Data in this exercise below:

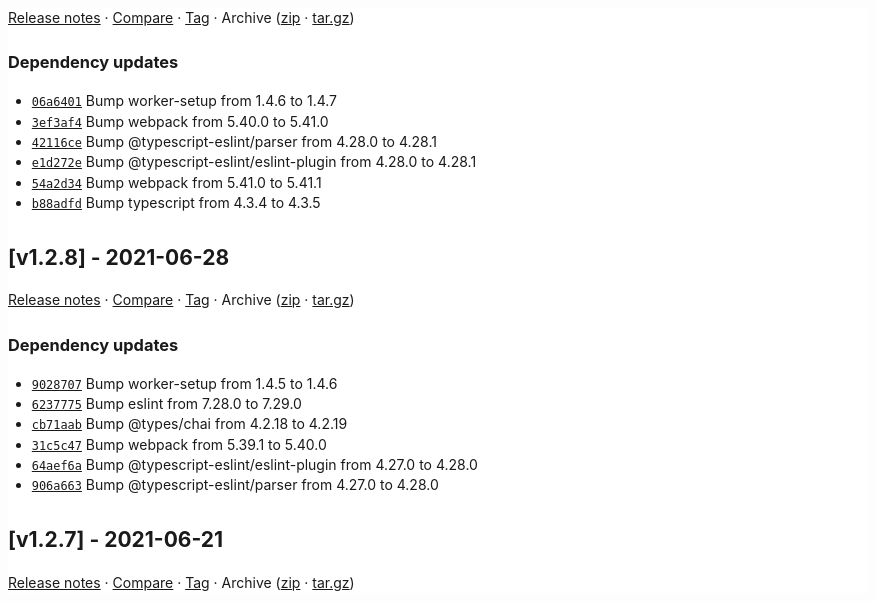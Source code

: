 [Release notes](https://github.com/betahuhn/cf-worker-redirect/releases/tag/v1.2.9) · [Compare](https://github.com/betahuhn/cf-worker-redirect/compare/v1.2.8...v1.2.9) · [Tag](https://github.com/betahuhn/cf-worker-redirect/tree/v1.2.9) · Archive ([zip](https://github.com/betahuhn/cf-worker-redirect/archive/v1.2.9.zip) · [tar.gz](https://github.com/betahuhn/cf-worker-redirect/archive/v1.2.9.tar.gz))

### Dependency updates

- [`06a6401`](https://github.com/betahuhn/cf-worker-redirect/commit/06a6401)  Bump worker-setup from 1.4.6 to 1.4.7
- [`3ef3af4`](https://github.com/betahuhn/cf-worker-redirect/commit/3ef3af4)  Bump webpack from 5.40.0 to 5.41.0
- [`42116ce`](https://github.com/betahuhn/cf-worker-redirect/commit/42116ce)  Bump @typescript-eslint/parser from 4.28.0 to 4.28.1
- [`e1d272e`](https://github.com/betahuhn/cf-worker-redirect/commit/e1d272e)  Bump @typescript-eslint/eslint-plugin from 4.28.0 to 4.28.1
- [`54a2d34`](https://github.com/betahuhn/cf-worker-redirect/commit/54a2d34)  Bump webpack from 5.41.0 to 5.41.1
- [`b88adfd`](https://github.com/betahuhn/cf-worker-redirect/commit/b88adfd)  Bump typescript from 4.3.4 to 4.3.5

## [v1.2.8] - 2021-06-28

[Release notes](https://github.com/betahuhn/cf-worker-redirect/releases/tag/v1.2.8) · [Compare](https://github.com/betahuhn/cf-worker-redirect/compare/v1.2.7...v1.2.8) · [Tag](https://github.com/betahuhn/cf-worker-redirect/tree/v1.2.8) · Archive ([zip](https://github.com/betahuhn/cf-worker-redirect/archive/v1.2.8.zip) · [tar.gz](https://github.com/betahuhn/cf-worker-redirect/archive/v1.2.8.tar.gz))

### Dependency updates

- [`9028707`](https://github.com/betahuhn/cf-worker-redirect/commit/9028707)  Bump worker-setup from 1.4.5 to 1.4.6
- [`6237775`](https://github.com/betahuhn/cf-worker-redirect/commit/6237775)  Bump eslint from 7.28.0 to 7.29.0
- [`cb71aab`](https://github.com/betahuhn/cf-worker-redirect/commit/cb71aab)  Bump @types/chai from 4.2.18 to 4.2.19
- [`31c5c47`](https://github.com/betahuhn/cf-worker-redirect/commit/31c5c47)  Bump webpack from 5.39.1 to 5.40.0
- [`64aef6a`](https://github.com/betahuhn/cf-worker-redirect/commit/64aef6a)  Bump @typescript-eslint/eslint-plugin from 4.27.0 to 4.28.0
- [`906a663`](https://github.com/betahuhn/cf-worker-redirect/commit/906a663)  Bump @typescript-eslint/parser from 4.27.0 to 4.28.0

## [v1.2.7] - 2021-06-21

[Release notes](https://github.com/betahuhn/cf-worker-redirect/releases/tag/v1.2.7) · [Compare](https://github.com/betahuhn/cf-worker-redirect/compare/v1.2.6...v1.2.7) · [Tag](https://github.com/betahuhn/cf-worker-redirect/tree/v1.2.7) · Archive ([zip](https://github.com/betahuhn/cf-worker-redirect/archive/v1.2.7.zip) · [tar.gz](https://github.com/betahuhn/cf-worker-redirect/archive/v1.2.7.tar.gz))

End of Data in this exercise.

Task to complete. Will you return exactly the lines above from the one with "## [v1.2.8] - 2021-06-28" down to the one with "## [v1.2.7] - 2021-06-21", counting both as part of the range?

Completed task.
## [v1.2.8] - 2021-06-28

[Release notes](https://github.com/betahuhn/cf-worker-redirect/releases/tag/v1.2.8) · [Compare](https://github.com/betahuhn/cf-worker-redirect/compare/v1.2.7...v1.2.8) · [Tag](https://github.com/betahuhn/cf-worker-redirect/tree/v1.2.8) · Archive ([zip](https://github.com/betahuhn/cf-worker-redirect/archive/v1.2.8.zip) · [tar.gz](https://github.com/betahuhn/cf-worker-redirect/archive/v1.2.8.tar.gz))

### Dependency updates

- [`9028707`](https://github.com/betahuhn/cf-worker-redirect/commit/9028707)  Bump worker-setup from 1.4.5 to 1.4.6
- [`6237775`](https://github.com/betahuhn/cf-worker-redirect/commit/6237775)  Bump eslint from 7.28.0 to 7.29.0
- [`cb71aab`](https://github.com/betahuhn/cf-worker-redirect/commit/cb71aab)  Bump @types/chai from 4.2.18 to 4.2.19
- [`31c5c47`](https://github.com/betahuhn/cf-worker-redirect/commit/31c5c47)  Bump webpack from 5.39.1 to 5.40.0
- [`64aef6a`](https://github.com/betahuhn/cf-worker-redirect/commit/64aef6a)  Bump @typescript-eslint/eslint-plugin from 4.27.0 to 4.28.0
- [`906a663`](https://github.com/betahuhn/cf-worker-redirect/commit/906a663)  Bump @typescript-eslint/parser from 4.27.0 to 4.28.0

## [v1.2.7] - 2021-06-21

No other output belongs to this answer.